**RECORDS TO USE:**
********************

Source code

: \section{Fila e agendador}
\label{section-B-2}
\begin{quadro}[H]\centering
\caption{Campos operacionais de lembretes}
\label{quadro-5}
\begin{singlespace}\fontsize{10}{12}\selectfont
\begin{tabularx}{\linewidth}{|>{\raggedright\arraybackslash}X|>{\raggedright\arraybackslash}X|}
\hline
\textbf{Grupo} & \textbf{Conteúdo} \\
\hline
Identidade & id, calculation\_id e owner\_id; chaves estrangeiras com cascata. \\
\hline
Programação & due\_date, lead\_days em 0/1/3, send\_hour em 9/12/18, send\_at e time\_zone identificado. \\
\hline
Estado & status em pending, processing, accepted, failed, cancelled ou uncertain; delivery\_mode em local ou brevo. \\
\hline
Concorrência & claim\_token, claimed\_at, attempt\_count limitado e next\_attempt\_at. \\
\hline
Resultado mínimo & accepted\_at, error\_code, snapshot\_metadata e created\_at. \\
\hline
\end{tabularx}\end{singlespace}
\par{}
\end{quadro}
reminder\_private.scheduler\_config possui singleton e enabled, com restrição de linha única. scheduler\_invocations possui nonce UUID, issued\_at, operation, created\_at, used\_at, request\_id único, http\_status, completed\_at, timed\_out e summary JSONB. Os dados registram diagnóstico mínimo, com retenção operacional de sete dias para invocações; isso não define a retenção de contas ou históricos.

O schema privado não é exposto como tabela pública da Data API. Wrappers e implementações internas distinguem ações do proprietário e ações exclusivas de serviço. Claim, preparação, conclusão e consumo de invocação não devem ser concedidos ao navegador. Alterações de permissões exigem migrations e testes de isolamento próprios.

********************

Read each line of the data and count the ones that include "singlespace", answering with the number alone.

**WRITTEN ANSWER:**
2